→ **Description of the task**
Look below and pull out each line with the word "find".

(Data extracts begins)

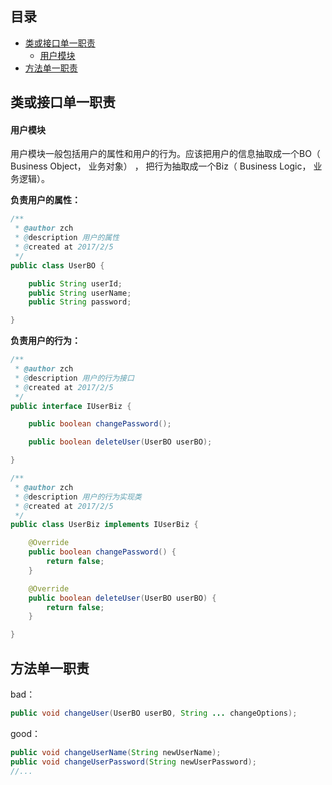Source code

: ## 目录
- [类或接口单一职责](#类或接口单一职责)
  - [用户模块](#用户模块)
- [方法单一职责](#方法单一职责)






## 类或接口单一职责
#### 用户模块
用户模块一般包括用户的属性和用户的行为。应该把用户的信息抽取成一个BO（ Business Object， 业务对象） ， 把行为抽取成一个Biz（ Business Logic， 业务逻辑）。

**负责用户的属性：**

```Java
/**
 * @author zch
 * @description 用户的属性
 * @created at 2017/2/5
 */
public class UserBO {

    public String userId;
    public String userName;
    public String password;

}
```

**负责用户的行为：**

```Java
/**
 * @author zch
 * @description 用户的行为接口
 * @created at 2017/2/5
 */
public interface IUserBiz {

    public boolean changePassword();

    public boolean deleteUser(UserBO userBO);

}
```

```Java
/**
 * @author zch
 * @description 用户的行为实现类
 * @created at 2017/2/5
 */
public class UserBiz implements IUserBiz {

    @Override
    public boolean changePassword() {
        return false;
    }

    @Override
    public boolean deleteUser(UserBO userBO) {
        return false;
    }

}
```

## 方法单一职责

bad：

```Java
public void changeUser(UserBO userBO, String ... changeOptions);
```
good：

```Java
public void changeUserName(String newUserName);
public void changeUserPassword(String newUserPassword);
//...
```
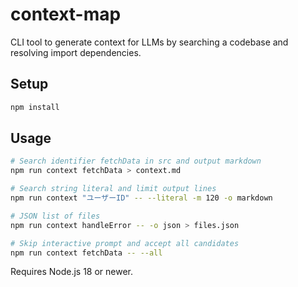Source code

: # context-map

CLI tool to generate context for LLMs by searching a codebase and resolving import dependencies.

## Setup

```bash
npm install
```

## Usage

```bash
# Search identifier fetchData in src and output markdown
npm run context fetchData > context.md

# Search string literal and limit output lines
npm run context "ユーザーID" -- --literal -m 120 -o markdown

# JSON list of files
npm run context handleError -- -o json > files.json

# Skip interactive prompt and accept all candidates
npm run context fetchData -- --all
```

Requires Node.js 18 or newer.

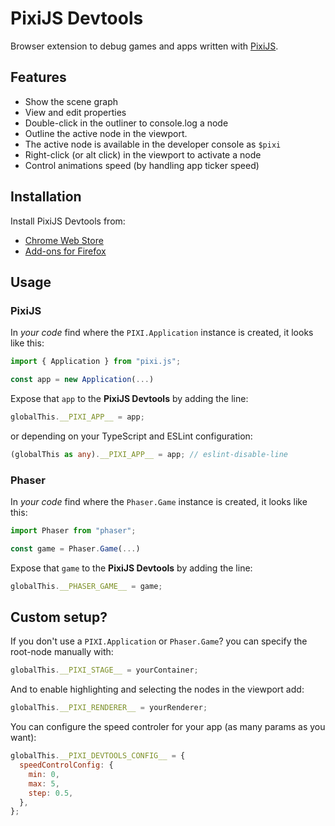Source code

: # PixiJS Devtools

Browser extension to debug games and apps written with [PixiJS](http://pixijs.com/).

## Features

- Show the scene graph
- View and edit properties
- Double-click in the outliner to console.log a node
- Outline the active node in the viewport.
- The active node is available in the developer console as `$pixi`
- Right-click (or alt click) in the viewport to activate a node
- Control animations speed (by handling app ticker speed)

## Installation

Install PixiJS Devtools from:

- [Chrome Web Store](https://chrome.google.com/webstore/detail/pixi-inspector/aamddddknhcagpehecnhphigffljadon)
- [Add-ons for Firefox](https://addons.mozilla.org/en-US/firefox/addon/pixijs-devtools/)

## Usage

### PixiJS

In _your code_ find where the `PIXI.Application` instance is created, it looks like this:

```js
import { Application } from "pixi.js";

const app = new Application(...)
```

Expose that `app` to the **PixiJS Devtools** by adding the line:

```js
globalThis.__PIXI_APP__ = app;
```

or depending on your TypeScript and ESLint configuration:

```ts
(globalThis as any).__PIXI_APP__ = app; // eslint-disable-line
```

### Phaser

In _your code_ find where the `Phaser.Game` instance is created, it looks like this:

```js
import Phaser from "phaser";

const game = Phaser.Game(...)
```

Expose that `game` to the **PixiJS Devtools** by adding the line:

```js
globalThis.__PHASER_GAME__ = game;
```

## Custom setup?

If you don't use a `PIXI.Application` or `Phaser.Game`?
you can specify the root-node manually with:

```js
globalThis.__PIXI_STAGE__ = yourContainer;
```

And to enable highlighting and selecting the nodes in the viewport add:

```js
globalThis.__PIXI_RENDERER__ = yourRenderer;
```

You can configure the speed controler for your app (as many params as you want):

```js
globalThis.__PIXI_DEVTOOLS_CONFIG__ = {
  speedControlConfig: {
    min: 0,
    max: 5,
    step: 0.5,
  },
};
```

(Data extracts ends)

→ **Expected output**
In _your code_ find where the `PIXI.Application` instance is created, it looks like this:
In _your code_ find where the `Phaser.Game` instance is created, it looks like this:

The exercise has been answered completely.